87137University Psychiatric Hospital Vrapče, University of Zagreb, Zagreb, Croatia.
112586University of Zagreb, Faculty of Electrical Engineering and Computing, Zagreb, Croatia.
Clin EEG Neurosci. 2023 May;54(3):224-227. doi: 10.1177/15500594211060830. Epub 2021 Nov 13.
In everyday clinical practice, there is an ongoing debate about the nature of major depressive disorder (MDD) in patients with borderline personality disorder (BPD). The underlying research does not give us a clear distinction between those 2 entities, although depression is among the most frequent comorbid diagnosis in borderline personality patients. The notion that depression can be a distinct disorder but also a symptom in other psychopathologies led our team to try and delineate those 2 entities using 146 EEG recordings and machine learning. The utilized algorithms, developed solely for this purpose, could not differentiate those 2 entities, meaning that patients suffering from MDD did not have significantly different EEG in terms of patients diagnosed with MDD and BPD respecting the given data and methods used. By increasing the data set and the spatiotemporal specificity, one could have a more sensitive diagnostic approach when using EEG recordings. To our knowledge, this is the first study that used EEG recordings and advanced machine learning techniques and further confirmed the close interrelationship between those 2 entities.

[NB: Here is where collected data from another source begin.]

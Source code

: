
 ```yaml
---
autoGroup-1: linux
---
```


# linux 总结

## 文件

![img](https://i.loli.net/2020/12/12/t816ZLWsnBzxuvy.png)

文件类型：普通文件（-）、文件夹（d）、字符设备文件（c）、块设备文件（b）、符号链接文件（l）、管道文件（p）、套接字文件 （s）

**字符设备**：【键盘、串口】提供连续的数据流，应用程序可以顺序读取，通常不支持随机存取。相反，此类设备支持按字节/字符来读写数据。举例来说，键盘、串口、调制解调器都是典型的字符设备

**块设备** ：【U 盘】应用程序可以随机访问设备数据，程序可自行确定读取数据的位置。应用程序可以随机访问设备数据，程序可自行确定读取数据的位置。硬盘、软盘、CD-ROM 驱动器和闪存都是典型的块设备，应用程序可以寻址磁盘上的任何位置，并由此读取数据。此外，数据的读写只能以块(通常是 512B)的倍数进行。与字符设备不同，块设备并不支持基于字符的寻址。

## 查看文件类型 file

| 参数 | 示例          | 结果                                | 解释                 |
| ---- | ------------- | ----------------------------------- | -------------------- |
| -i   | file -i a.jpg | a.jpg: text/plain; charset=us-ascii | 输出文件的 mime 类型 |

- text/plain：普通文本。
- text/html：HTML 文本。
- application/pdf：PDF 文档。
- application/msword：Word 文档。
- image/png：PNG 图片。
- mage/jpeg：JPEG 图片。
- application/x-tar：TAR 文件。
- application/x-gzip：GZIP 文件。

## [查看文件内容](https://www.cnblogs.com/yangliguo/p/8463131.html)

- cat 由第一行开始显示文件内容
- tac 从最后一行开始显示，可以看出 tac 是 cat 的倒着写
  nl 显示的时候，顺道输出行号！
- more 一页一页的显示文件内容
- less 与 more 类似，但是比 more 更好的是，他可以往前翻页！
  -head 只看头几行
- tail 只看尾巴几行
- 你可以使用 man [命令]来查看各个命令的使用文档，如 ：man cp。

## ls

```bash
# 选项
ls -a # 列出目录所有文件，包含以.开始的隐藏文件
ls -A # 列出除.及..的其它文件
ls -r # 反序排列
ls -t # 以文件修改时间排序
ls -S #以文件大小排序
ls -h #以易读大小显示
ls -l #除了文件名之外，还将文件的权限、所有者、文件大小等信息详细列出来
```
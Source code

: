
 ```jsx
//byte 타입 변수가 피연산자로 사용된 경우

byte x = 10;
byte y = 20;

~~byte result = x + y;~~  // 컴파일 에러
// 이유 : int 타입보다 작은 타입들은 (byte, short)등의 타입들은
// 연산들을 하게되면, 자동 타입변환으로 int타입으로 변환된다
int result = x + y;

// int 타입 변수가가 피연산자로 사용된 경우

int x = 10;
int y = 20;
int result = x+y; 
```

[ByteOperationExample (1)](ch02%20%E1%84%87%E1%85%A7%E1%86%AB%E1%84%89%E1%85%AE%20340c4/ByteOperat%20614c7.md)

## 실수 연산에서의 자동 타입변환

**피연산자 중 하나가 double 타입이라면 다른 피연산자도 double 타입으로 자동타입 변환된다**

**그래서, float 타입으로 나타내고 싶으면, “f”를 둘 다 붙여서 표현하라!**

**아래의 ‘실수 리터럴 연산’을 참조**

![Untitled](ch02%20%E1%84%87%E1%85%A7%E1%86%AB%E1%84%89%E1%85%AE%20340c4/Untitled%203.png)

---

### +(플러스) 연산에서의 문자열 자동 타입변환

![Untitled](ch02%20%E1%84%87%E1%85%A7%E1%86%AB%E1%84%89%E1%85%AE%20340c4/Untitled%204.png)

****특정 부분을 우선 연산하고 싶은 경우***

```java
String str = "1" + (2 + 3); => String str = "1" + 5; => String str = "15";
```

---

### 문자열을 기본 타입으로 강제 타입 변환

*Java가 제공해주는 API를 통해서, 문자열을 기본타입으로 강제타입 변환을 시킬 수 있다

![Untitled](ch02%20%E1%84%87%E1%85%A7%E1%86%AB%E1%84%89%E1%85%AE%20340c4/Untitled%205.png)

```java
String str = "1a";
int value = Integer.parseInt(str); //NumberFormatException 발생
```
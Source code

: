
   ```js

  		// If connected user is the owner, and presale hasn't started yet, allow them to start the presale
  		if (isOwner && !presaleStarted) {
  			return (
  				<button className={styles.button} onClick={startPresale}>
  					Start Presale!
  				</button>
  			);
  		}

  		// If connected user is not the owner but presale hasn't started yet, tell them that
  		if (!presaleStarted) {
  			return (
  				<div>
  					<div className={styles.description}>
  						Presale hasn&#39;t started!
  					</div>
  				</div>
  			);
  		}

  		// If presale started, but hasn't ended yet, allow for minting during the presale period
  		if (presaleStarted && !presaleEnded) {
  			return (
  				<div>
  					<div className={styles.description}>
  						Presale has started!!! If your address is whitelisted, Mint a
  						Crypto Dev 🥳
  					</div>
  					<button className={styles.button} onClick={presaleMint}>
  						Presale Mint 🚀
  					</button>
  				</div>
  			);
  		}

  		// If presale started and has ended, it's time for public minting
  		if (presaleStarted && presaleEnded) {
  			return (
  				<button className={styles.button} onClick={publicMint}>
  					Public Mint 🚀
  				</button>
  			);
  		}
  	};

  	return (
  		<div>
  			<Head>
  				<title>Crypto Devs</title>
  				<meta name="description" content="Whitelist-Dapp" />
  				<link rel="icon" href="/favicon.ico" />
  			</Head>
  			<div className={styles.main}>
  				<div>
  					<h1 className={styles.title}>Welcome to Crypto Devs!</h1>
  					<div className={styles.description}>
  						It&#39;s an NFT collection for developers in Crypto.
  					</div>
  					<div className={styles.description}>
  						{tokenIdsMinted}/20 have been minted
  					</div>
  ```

在日常临床实践中,关于边缘型人格障碍(BPD)患者的重度抑郁障碍(MDD)的性质一直存在争议。尽管抑郁是边缘型人格障碍患者最常见的合并诊断之一,但基础研究并未明确区分这两种病症。有一种观点认为,抑郁既可以是一种独立的疾病,也可以是其他精神病理学的症状,这促使我们的团队尝试使用 146 个脑电图记录和机器学习来区分这两种病症。为实现这一目的而专门开发的算法无法区分这两种病症,这意味着患有 MDD 的患者在脑电图方面与患有 MDD 和 BPD 的患者没有显著差异,这是基于给定的数据和使用的方法得出的。通过增加数据集和时空特异性,可以在使用脑电图记录时采用更敏感的诊断方法。据我们所知,这是第一项使用脑电图记录和先进的机器学习技术的研究,并进一步证实了这两种病症之间的密切关系。